Your task: Look through the entries below. Report each line that has the word "Maximum" in it.

====================

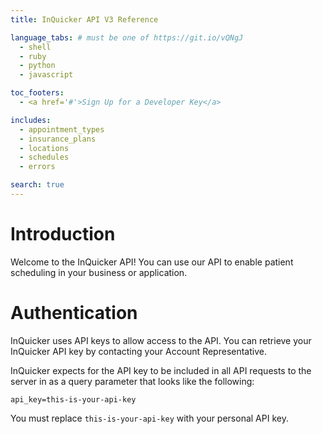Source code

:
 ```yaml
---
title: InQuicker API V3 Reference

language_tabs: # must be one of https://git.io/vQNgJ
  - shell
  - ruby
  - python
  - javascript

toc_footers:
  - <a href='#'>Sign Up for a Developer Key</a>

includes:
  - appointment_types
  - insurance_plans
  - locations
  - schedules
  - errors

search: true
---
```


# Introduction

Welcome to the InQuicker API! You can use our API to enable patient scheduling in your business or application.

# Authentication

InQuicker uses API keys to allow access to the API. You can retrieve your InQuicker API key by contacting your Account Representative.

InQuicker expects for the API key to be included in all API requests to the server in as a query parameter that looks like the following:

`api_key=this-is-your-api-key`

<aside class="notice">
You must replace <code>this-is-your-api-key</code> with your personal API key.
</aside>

====================

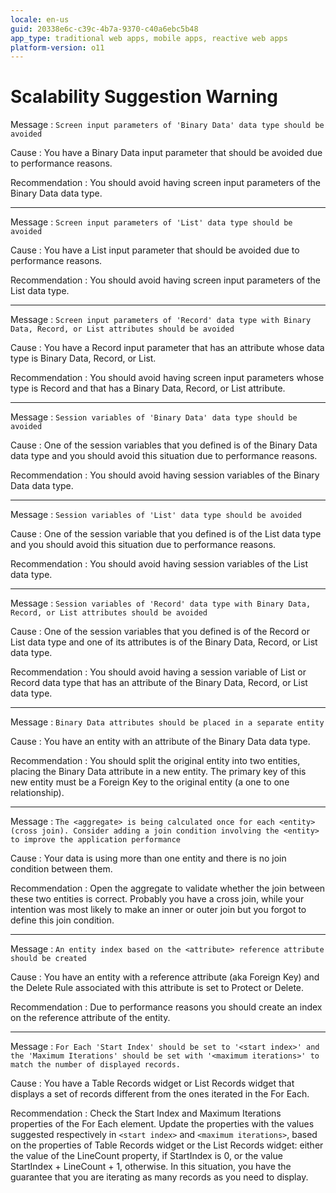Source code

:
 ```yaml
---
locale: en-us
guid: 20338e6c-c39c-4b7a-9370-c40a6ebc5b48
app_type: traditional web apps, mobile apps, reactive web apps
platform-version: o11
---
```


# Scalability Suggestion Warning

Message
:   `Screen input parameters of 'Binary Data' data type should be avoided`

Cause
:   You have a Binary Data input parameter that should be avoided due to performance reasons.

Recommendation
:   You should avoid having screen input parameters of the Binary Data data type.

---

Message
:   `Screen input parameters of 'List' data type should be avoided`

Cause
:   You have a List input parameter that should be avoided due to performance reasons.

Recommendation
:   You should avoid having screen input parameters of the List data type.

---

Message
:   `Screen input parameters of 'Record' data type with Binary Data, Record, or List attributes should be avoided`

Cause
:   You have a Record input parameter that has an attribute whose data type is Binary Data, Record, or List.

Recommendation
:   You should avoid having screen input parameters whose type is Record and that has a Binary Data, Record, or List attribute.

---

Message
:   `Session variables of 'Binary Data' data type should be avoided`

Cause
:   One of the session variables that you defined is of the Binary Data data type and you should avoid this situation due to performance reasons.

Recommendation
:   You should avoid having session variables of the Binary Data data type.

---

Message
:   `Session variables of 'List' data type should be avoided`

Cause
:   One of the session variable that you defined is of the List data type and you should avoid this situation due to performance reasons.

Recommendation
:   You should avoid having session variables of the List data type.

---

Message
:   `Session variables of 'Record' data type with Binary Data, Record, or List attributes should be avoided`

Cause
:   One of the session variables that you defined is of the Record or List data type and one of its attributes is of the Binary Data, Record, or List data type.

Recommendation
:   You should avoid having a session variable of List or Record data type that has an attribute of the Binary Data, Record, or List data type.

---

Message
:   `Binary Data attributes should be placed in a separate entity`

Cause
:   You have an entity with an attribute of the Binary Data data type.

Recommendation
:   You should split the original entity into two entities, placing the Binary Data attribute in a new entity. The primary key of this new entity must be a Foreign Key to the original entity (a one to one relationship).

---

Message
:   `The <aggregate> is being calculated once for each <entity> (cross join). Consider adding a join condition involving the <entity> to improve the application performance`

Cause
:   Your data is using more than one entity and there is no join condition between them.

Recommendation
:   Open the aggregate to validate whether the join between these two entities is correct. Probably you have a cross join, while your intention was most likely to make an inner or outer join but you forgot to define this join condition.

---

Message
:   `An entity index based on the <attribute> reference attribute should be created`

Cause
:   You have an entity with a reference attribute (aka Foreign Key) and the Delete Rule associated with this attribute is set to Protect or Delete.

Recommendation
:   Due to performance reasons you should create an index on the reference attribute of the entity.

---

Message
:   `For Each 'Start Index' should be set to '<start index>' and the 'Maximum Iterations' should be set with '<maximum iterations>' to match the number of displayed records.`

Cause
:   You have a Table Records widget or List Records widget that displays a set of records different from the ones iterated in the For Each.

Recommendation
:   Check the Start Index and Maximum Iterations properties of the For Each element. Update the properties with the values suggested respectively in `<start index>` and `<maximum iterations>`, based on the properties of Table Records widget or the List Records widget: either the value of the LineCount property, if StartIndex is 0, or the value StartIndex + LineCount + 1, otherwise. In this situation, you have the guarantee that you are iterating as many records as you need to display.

====================

Response to this exercise:
:   `For Each 'Start Index' should be set to '<start index>' and the 'Maximum Iterations' should be set with '<maximum iterations>' to match the number of displayed records.`
:   Check the Start Index and Maximum Iterations properties of the For Each element. Update the properties with the values suggested respectively in `<start index>` and `<maximum iterations>`, based on the properties of Table Records widget or the List Records widget: either the value of the LineCount property, if StartIndex is 0, or the value StartIndex + LineCount + 1, otherwise. In this situation, you have the guarantee that you are iterating as many records as you need to display.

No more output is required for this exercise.